Pura © www.ketutjoel.blogspot.com

Selain rumah warga dan Jalan Raya Singaraja Gilimanuk, banjir bandang pada Sabtu kemarin (23/1) yang menerjang empat desa di Kecamatan Gerokgak Buleleng ini juga tak melewatkan Pura tempat beribadatan umat Hindu. Empat desa tersebut adalah Desa Musi, Penyabangan, Sanggalangit dan Banyupoh.
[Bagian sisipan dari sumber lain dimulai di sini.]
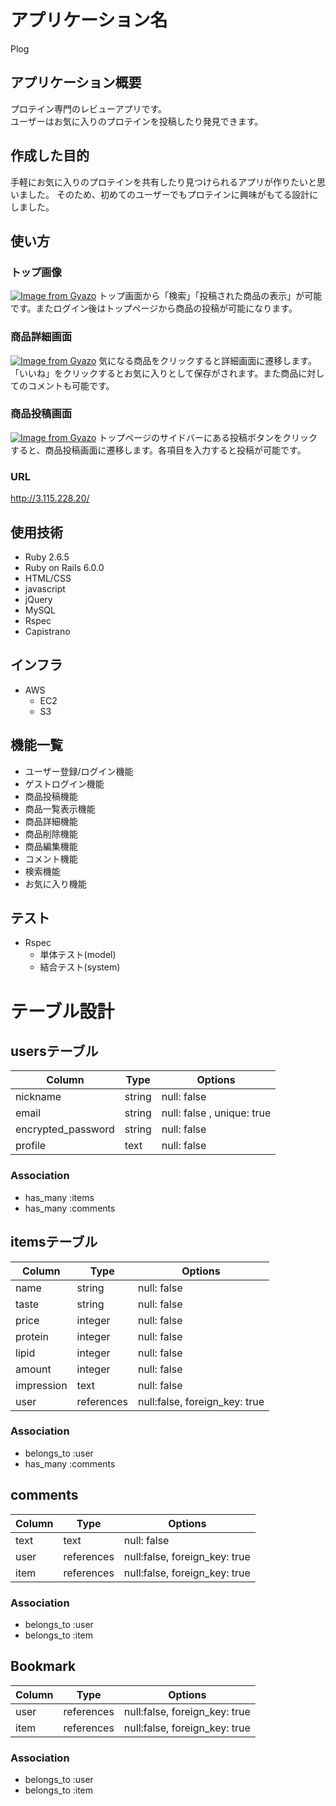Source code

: # アプリケーション名
Plog

## アプリケーション概要
プロテイン専門のレビューアプリです。  
ユーザーはお気に入りのプロテインを投稿したり発見できます。

## 作成した目的
手軽にお気に入りのプロテインを共有したり見つけられるアプリが作りたいと思いました。
そのため、初めてのユーザーでもプロテインに興味がもてる設計にしました。

## 使い方

### トップ画像
[![Image from Gyazo](https://i.gyazo.com/87645c3308693e95bce4b4631d991fda.gif)](https://gyazo.com/87645c3308693e95bce4b4631d991fda)
トップ画面から「検索」「投稿された商品の表示」が可能です。またログイン後はトップページから商品の投稿が可能になります。

### 商品詳細画面
[![Image from Gyazo](https://i.gyazo.com/c15c5f740a50e7d4541636222960ec20.gif)](https://gyazo.com/c15c5f740a50e7d4541636222960ec20)
気になる商品をクリックすると詳細画面に遷移します。「いいね」をクリックするとお気に入りとして保存がされます。また商品に対してのコメントも可能です。

### 商品投稿画面
[![Image from Gyazo](https://i.gyazo.com/3a830b3ff4ad5925515384e449981f2d.gif)](https://gyazo.com/3a830b3ff4ad5925515384e449981f2d)
トップページのサイドバーにある投稿ボタンをクリックすると、商品投稿画面に遷移します。各項目を入力すると投稿が可能です。

### URL
http://3.115.228.20/

## 使用技術
- Ruby 2.6.5
- Ruby on Rails 6.0.0
- HTML/CSS
- javascript
- jQuery
- MySQL
- Rspec
- Capistrano

## インフラ
- AWS
    - EC2
    - S3

## 機能一覧
- ユーザー登録/ログイン機能
- ゲストログイン機能
- 商品投稿機能
- 商品一覧表示機能
- 商品詳細機能
- 商品削除機能
- 商品編集機能
- コメント機能
- 検索機能
- お気に入り機能

## テスト
* Rspec
  * 単体テスト(model)
  * 結合テスト(system)


# テーブル設計

## usersテーブル
|Column | Type | Options |
|----------| --------| ------------ |
| nickname| string | null:  false  |
| email     | string | null:  false ,   unique: true |
| encrypted_password | string | null:  false     |
| profile   | text | null:  false     |


### Association
- has_many :items
- has_many :comments



## itemsテーブル
|Column | Type | Options |
|----------| --------| ------------ |
| name  | string | null:  false    |
| taste   | string | null:  false    |
| price  | integer | null:  false    |
| protein | integer | null:  false    |
| lipid    | integer | null:  false     |
| amount | integer | null:  false    |
|impression | text | null:  false    |
| user | references | null:false, foreign_key: true |


### Association
- belongs_to :user
- has_many :comments


## comments
|Column | Type | Options |
|----------| --------| ------------ |
| text  | text |  null:  false |
| user | references | null:false, foreign_key: true |
| item | references | null:false, foreign_key: true |


### Association
- belongs_to :user
- belongs_to :item


## Bookmark
|Column | Type | Options |
|----------| --------| ------------ |
| user | references | null:false, foreign_key: true |
| item | references | null:false, foreign_key: true |


### Association
- belongs_to :user
- belongs_to :item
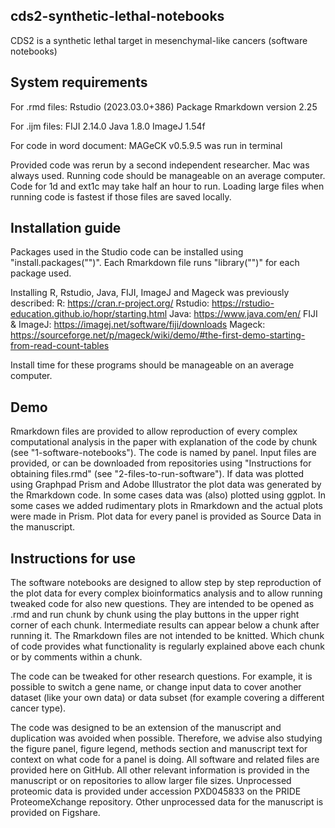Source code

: ## cds2-synthetic-lethal-notebooks

CDS2 is a synthetic lethal target in mesenchymal-like cancers (software notebooks)

## System requirements

For .rmd files:
Rstudio (2023.03.0+386)
Package Rmarkdown version 2.25

For .ijm files:
FIJI 2.14.0
Java 1.8.0
ImageJ 1.54f

For code in word document:
MAGeCK v0.5.9.5 was run in terminal

Provided code was rerun by a second independent researcher. Mac was always used. Running code should be manageable on an average computer. Code for 1d and ext1c may take half an hour to run. Loading large files when running code is fastest if those files are saved locally.

## Installation guide

Packages used in the Studio code can be installed using "install.packages("<INSERT PACKAGE NAME>")". Each Rmarkdown file runs "library("<INSERT PACKAGE NAME>")" for each package used.

Installing R, Rstudio, Java, FIJI, ImageJ and Mageck was previously described:
R:
https://cran.r-project.org/
Rstudio:
https://rstudio-education.github.io/hopr/starting.html
Java:
https://www.java.com/en/
FIJI & ImageJ:
https://imagej.net/software/fiji/downloads
Mageck:
https://sourceforge.net/p/mageck/wiki/demo/#the-first-demo-starting-from-read-count-tables

Install time for these programs should be manageable on an average computer.

## Demo

Rmarkdown files are provided to allow reproduction of every complex computational analysis in the paper with explanation of the code by chunk (see "1-software-notebooks"). The code is named by panel. Input files are provided, or can be downloaded from repositories using "Instructions for obtaining files.rmd" (see "2-files-to-run-software"). If data was plotted using Graphpad Prism and Adobe Illustrator the plot data was generated by the Rmarkdown code. In some cases data was (also) plotted using ggplot. In some cases we added rudimentary plots in Rmarkdown and the actual plots were made in Prism. Plot data for every panel is provided as Source Data in the manuscript.

## Instructions for use

The software notebooks are designed to allow step by step reproduction of the plot data for every complex bioinformatics analysis and to allow running tweaked code for also new questions. They are intended to be opened as .rmd and run chunk by chunk using the play buttons in the upper right corner of each chunk. Intermediate results can appear below a chunk after running it. The Rmarkdown files are not intended to be knitted. Which chunk of code provides what functionality is regularly explained above each chunk or by comments within a chunk.

The code can be tweaked for other research questions. For example, it is possible to switch a gene name, or change input data to cover another dataset (like your own data) or data subset (for example covering a different cancer type). 

The code was designed to be an extension of the manuscript and duplication was avoided when possible. Therefore, we advise also studying the figure panel, figure legend, methods section and manuscript text for context on what code for a panel is doing. All software and related files are provided here on GitHub. All other relevant information is provided in the manuscript or on repositories to allow larger file sizes. Unprocessed proteomic data is provided under accession PXD045833 on the PRIDE ProteomeXchange repository. Other unprocessed data for the manuscript is provided on Figshare.
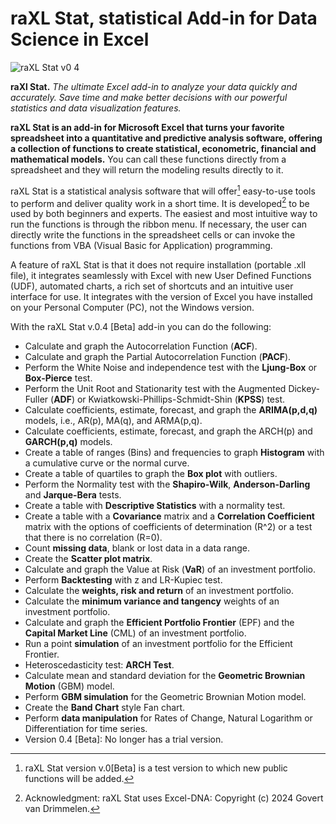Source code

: # raXL Stat, statistical Add-in for Data Science in Excel
![raXL Stat v0 4](https://github.com/user-attachments/assets/f6427846-1c99-4c54-9336-55766472111a)

**raXl Stat.** _The ultimate Excel add-in to analyze your data quickly and accurately. Save time and make better decisions with our powerful statistics and data visualization features._

**raXL Stat is an add-in for Microsoft Excel that turns your favorite spreadsheet into a quantitative and predictive analysis software, offering a collection of functions to create statistical, econometric, financial and mathematical models.** You can call these functions directly from a spreadsheet and they will return the modeling results directly to it.

raXL Stat is a statistical analysis software that will offer[^2] easy-to-use tools to perform and deliver quality work in a short time. It is developed[^3] to be used by both beginners and experts. The easiest and most intuitive way to run the functions is through the ribbon menu. If necessary, the user can directly write the functions in the spreadsheet cells or can invoke the functions from VBA (Visual Basic for Application) programming.

A feature of raXL Stat is that it does not require installation (portable .xll file), it integrates seamlessly with Excel with new User Defined Functions (UDF), automated charts, a rich set of shortcuts and an intuitive user interface for use. It integrates with the version of Excel you have installed on your Personal Computer (PC), not the Windows version.

With the raXL Stat v.0.4 [Beta] add-in you can do the following:
- Calculate and graph the Autocorrelation Function (**ACF**).
- Calculate and graph the Partial Autocorrelation Function (**PACF**).
- Perform the White Noise and independence test with the **Ljung-Box** or **Box-Pierce** test.
- Perform the Unit Root and Stationarity test with the Augmented Dickey-Fuller (**ADF**) or Kwiatkowski-Phillips-Schmidt-Shin (**KPSS**) test.
- Calculate coefficients, estimate, forecast, and graph the **ARIMA(p,d,q)** models, i.e., AR(p), MA(q), and ARMA(p,q).
- Calculate coefficients, estimate, forecast, and graph the ARCH(p) and **GARCH(p,q)** models.
- Create a table of ranges (Bins) and frequencies to graph **Histogram** with a cumulative curve or the normal curve.
- Create a table of quartiles to graph the **Box plot** with outliers.
- Perform the Normality test with the **Shapiro-Wilk**, **Anderson-Darling** and **Jarque-Bera** tests.
- Create a table with **Descriptive Statistics** with a normality test.
- Create a table with a **Covariance** matrix and a **Correlation Coefficient** matrix with the options of coefficients of determination (R^2) or a test that there is no correlation (R=0).
- Count **missing data**, blank or lost data in a data range.
- Create the **Scatter plot matrix**.
- Calculate and graph the Value at Risk (**VaR**) of an investment portfolio.
- Perform **Backtesting** with z and LR-Kupiec test.
-	Calculate the **weights, risk and return** of an investment portfolio.
-	Calculate the **minimum variance and tangency** weights of an investment portfolio.
-	Calculate and graph the **Efficient Portfolio Frontier** (EPF) and the **Capital Market Line** (CML) of an investment portfolio.
-	Run a point **simulation** of an investment portfolio for the Efficient Frontier.
-	Heteroscedasticity test: **ARCH Test**.
-	Calculate mean and standard deviation for the **Geometric Brownian Motion** (GBM) model.
-	Perform **GBM simulation** for the Geometric Brownian Motion model.
-	Create the **Band Chart** style Fan chart.
-	Perform **data manipulation** for Rates of Change, Natural Logarithm or Differentiation for time series.
-	Version 0.4 [Beta]: No longer has a trial version.

[^2]: raXL Stat version v.0[Beta] is a test version to which new public functions will be added.
[^3]: Acknowledgment: raXL Stat uses Excel-DNA: Copyright (c) 2024 Govert van Drimmelen.
[^4]: The ARIMA and GARCH functions use the Maximum Likelihood Estimation (MLE) method together with the Newton-Raphson (NR) optimization algorithm, however, other optimization methods such as Levenberg-Marquardt, BHHH, BFGS and others will be added in development.

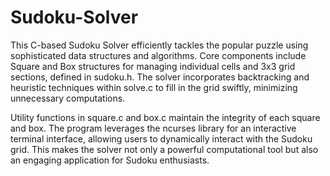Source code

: # Sudoku-Solver
This C-based Sudoku Solver efficiently tackles the popular puzzle using sophisticated data structures and algorithms. Core components include Square and Box structures for managing individual cells and 3x3 grid sections, defined in sudoku.h. The solver incorporates backtracking and heuristic techniques within solve.c to fill in the grid swiftly, minimizing unnecessary computations.

Utility functions in square.c and box.c maintain the integrity of each square and box. The program leverages the ncurses library for an interactive terminal interface, allowing users to dynamically interact with the Sudoku grid. This makes the solver not only a powerful computational tool but also an engaging application for Sudoku enthusiasts.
Salah satunya adalah Pura Taman Belatung yang berada Desa Banyupoh, Kecamatan Gerokgak, Buleleng, Bali. Derasnya air bah yang berisi gelondongan kayu-kayu besar dari sungai Banyupoh menerjang tembok penyengker yang mengelilingi bangunan penglukatan.

Banjir yang terjadi sekitar pukul 18.00 WITA tersebut, menerjang bangunan penglukatan yang di dalamnya terdapat Pelinggih Surya, Peraneman, Gedong Mandala Linggih Ida Bharata Dewa Ayu Mas Taman, Gedong Simpen, Linggih Ida Bhatara Dewi Kwan In, Patung Ganesha dan wantilan.

Melansir dari Tribunbali, Pelinggih Surya dan Patung Ganesha berhasil selamat dari terjangan banjir bandang tersebut tanpa mengalami kerusakan sedikit pun.

“Tadi hujan tidak begitu deras waktu pukul dua siang. Tapi dari utara, longsoran tanah beserta kayu-kayu besar dan bebatuan menerjang penglukatan ini. Untungnya Pelinggih Surya dan Patung Ganeshanya tidak kena, padahal di sekitarnya sudah banyak longsorannya,” ujar Pemangku Penglukatan, Ida Mangku Anom (52), Minggu (24/1).

Sebelum kejadian banjir bandang, Mangku Anom telah mengalami firasat buruk, yaitu anjing yang berada di halaman parkirnya terus menggonggong. Kemudian dia tidur sejenak seusai mempersiapkan sarana prasarana ritual pemedek.

Ketika dia terbangun dan ingin mendatanginya, dia telah menyaksikan sendiri banjir bandang menerjang bangunan tersebut.